Ein freier Text ist genau so sehr möglich, wie ein freier Mensch möglich ist. Bloß halb, mit einem Fuß im Gesetz und seinen Regeln und den Zwängen, mit denen das alles verkettet ist, und mit dem anderen Fuß in der Sicherheit, die viele Menschen ja für Freiheit halten, die aber genauso an den Zwang und an die Haft genäht ist. Das Schneiderlein in dieser Geschichte sind Staat und Politik und seine Nadel trägt Gift an der Spitze, wie eine Wespe. Des einen Schaden ist des anderen Nutzen, heißt es ja, bloß dass dieser Schaden irreparabel ist und bleibt. Das ist eine der vielen Unarten des Lebens, neben der, dass es mir und meinen Dingen nie genügend Zeit einräumt. Einer der Gründe, warum man bloß noch vor Freude weint, anstatt vor Freude zu lachen. Einer der Gründe dafür, warum man sich eine Familie heranzieht, wie Tomaten, und Häuser baut, die man wie Tomatengestrüpp wuchern lässt. Aber sei es drum. Ein Haus, ein Brand. Ein Sprichwort.
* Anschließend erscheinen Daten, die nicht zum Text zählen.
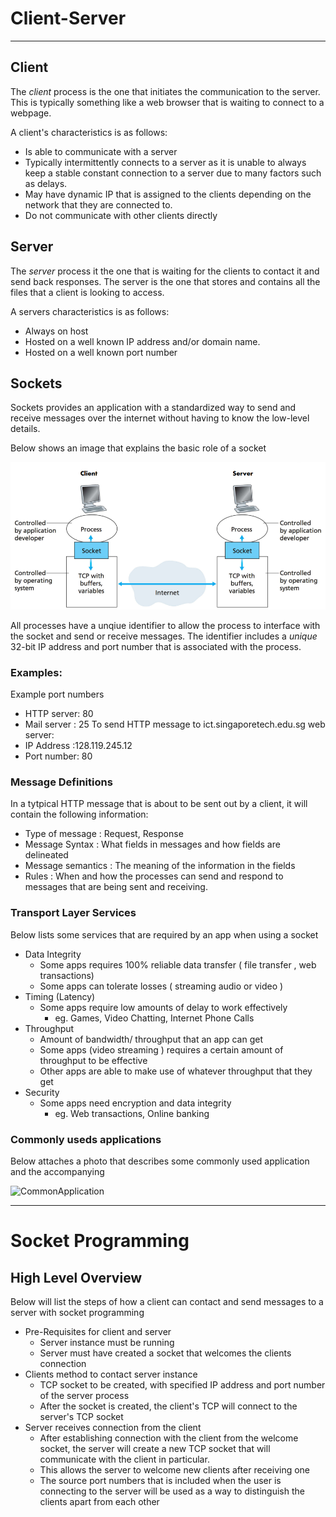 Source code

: # Client-Server
---
## Client
The *client* process is the  one that initiates the communication to the server. This is typically something like a web browser that is waiting to connect to a webpage.

A client's characteristics is as follows:
- Is able to communicate with a server
- Typically intermittently connects to a server as it is unable to always keep a stable constant connection to a server due to many factors such as delays.
- May have dynamic IP that is assigned to the clients depending on the network that they are connected to.
- Do not communicate with other clients directly

## Server
The *server* process it the one that is waiting for the clients to contact it and send back responses. The server is the one that stores and contains all the files that a client is looking to access.

A servers characteristics is as follows:
- Always on host
- Hosted on a well known IP address and/or domain name.
- Hosted on a well known port number

## Sockets
Sockets provides an application with a standardized way to send and receive messages over the internet without having to know the low-level details.

Below shows an image that explains the basic role of a socket

![Socket](https://github.com/greed-k/DP-Study/blob/master/CSD%202160%20(Networking)/images/socket.png)

All processes have a unqiue identifier to allow the process to interface with the socket and send or receive messages. The identifier includes a *unique* 32-bit IP address and port number that is associated with the process.

### Examples:
Example port numbers
- HTTP server: 80
- Mail server : 25
To send HTTP message to ict.singaporetech.edu.sg web server:
- IP Address :128.119.245.12
- Port number: 80

### Message Definitions
In a tytpical HTTP message that is about to be sent out by a client, it will contain the following information:
- Type of message : Request, Response
- Message Syntax : What fields in messages and how fields are delineated
- Message semantics : The meaning of the information in the fields
- Rules :  When and how the processes can send and respond to messages that are being sent and receiving.

### Transport Layer Services 
Below lists some services that are required by an app when using a socket
- Data Integrity
	- Some apps requires 100% reliable data transfer ( file transfer , web transactions)
	- Some apps can tolerate losses ( streaming audio or video )
- Timing (Latency)
	- Some apps require low amounts of delay to work effectively 
		- eg. Games, Video Chatting, Internet Phone Calls
- Throughput
	- Amount of bandwidth/ throughput that an app can get
	- Some apps (video streaming ) requires a certain amount of throughput to be effective
	- Other apps are able to make use of whatever throughput that they get
- Security 
	- Some apps need encryption and data integrity
		- eg. Web transactions, Online banking

### Commonly useds applications
Below attaches a photo that describes some commonly used application and the accompanying 

![CommonApplication]()

---
# Socket Programming

## High Level Overview

Below will list the steps of how a client can contact and send messages to a server with socket programming

- Pre-Requisites for client and server
	- Server instance must be running
	- Server must have created a socket that welcomes the clients connection
- Clients method to contact server instance
	- TCP socket to be created, with specified IP address and port number of the server process
	- After the socket is created, the client's TCP will connect to the server's TCP socket
- Server receives connection from the client
	- After establishing connection with the client from the welcome socket, the server will create a new TCP socket that will communicate with the client in particular.
	- This allows the server to welcome new clients after receiving one
	- The source port numbers that is included when the user is connecting to the server will be used as a way to distinguish the clients apart from each other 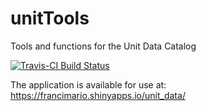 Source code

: # unitTools
Tools and functions for the Unit Data Catalog

[![Travis-CI Build Status](https://travis-ci.org/brunaw/vagalumeR.svg?branch=master)](https://travis-ci.org/brunaw/unitTools)


The application is available for use at: https://francimario.shinyapps.io/unit_data/ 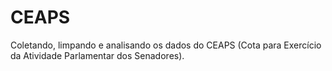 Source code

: # CEAPS
Coletando, limpando e analisando os dados do CEAPS (Cota para Exercício da Atividade Parlamentar dos Senadores).
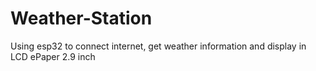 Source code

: # Weather-Station
Using esp32 to connect internet, get weather information and display in LCD ePaper 2.9 inch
Jedenfalls ist ein freier Text genau so sehr möglich, wie ein freier Mensch möglich ist. Bloß mosaikähnlich, in zerfahrenen Gedanken beschreibend was Sache sein könnte. A beautiful mind. Bloß mosaikähnlich, weil Geschmack und Temperament, ebenso wie Mütter zu ihren Söhnen, gegenläufig sind. Was der Mutter ans Herz geht, das geht dem Vater nur an die Knie. Ein Sprichwort. Eben deshalb bedürfen die Steine eines Mosaiks unterschiedlicher Farben und Schattierungen, verschiedener Reinheitsgrade, um sich zu einem Bild auslegen zu lassen. Ein freier Mensch muss, falls er denn wirklich ein freier Mensch sein will, Augen- und Mundwerk unter Kontrolle halten, muss dunkeln und sein Schweigen treten. Ein freier Text muss, und hier steht es außer Frage, dass er frei sein will und muss, stillhalten, um einzubrechen in einen Leser. Er sollte auf klangheimlichen Pfoten mich und dich hin und her reißen, ohne selbst einzureißen dabei. Ein freier Text muss, wie ein Mosaik, wie das Nilmosaik von Palestrina beispielsweise, einen Leser ansehen, ihn anstarren, ihn aufreißen und dabei bloß sich selbst fühlen und lieben.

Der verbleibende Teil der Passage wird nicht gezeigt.